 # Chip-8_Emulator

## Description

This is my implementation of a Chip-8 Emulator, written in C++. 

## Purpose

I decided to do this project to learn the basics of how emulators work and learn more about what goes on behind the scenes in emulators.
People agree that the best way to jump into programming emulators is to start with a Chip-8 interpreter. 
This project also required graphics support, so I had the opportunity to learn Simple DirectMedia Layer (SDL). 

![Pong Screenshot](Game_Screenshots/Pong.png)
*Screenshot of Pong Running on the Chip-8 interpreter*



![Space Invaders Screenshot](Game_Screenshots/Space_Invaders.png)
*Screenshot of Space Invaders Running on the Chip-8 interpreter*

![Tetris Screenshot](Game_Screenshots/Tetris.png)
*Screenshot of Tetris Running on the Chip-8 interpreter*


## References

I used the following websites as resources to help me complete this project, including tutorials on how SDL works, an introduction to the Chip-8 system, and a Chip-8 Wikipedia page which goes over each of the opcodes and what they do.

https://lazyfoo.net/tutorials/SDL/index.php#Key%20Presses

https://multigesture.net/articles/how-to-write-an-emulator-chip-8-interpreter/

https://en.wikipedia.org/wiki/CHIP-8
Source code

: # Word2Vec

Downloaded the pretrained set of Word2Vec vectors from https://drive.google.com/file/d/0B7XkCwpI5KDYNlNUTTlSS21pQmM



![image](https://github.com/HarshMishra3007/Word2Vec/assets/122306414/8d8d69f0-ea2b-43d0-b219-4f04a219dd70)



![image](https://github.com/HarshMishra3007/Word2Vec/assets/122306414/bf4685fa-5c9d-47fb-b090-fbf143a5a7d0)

### PROBLEM TO WORK ON
Give the number of lines in the entries that include the string "interpreter", and nothing more.

### EXERCISE SOLUTION
5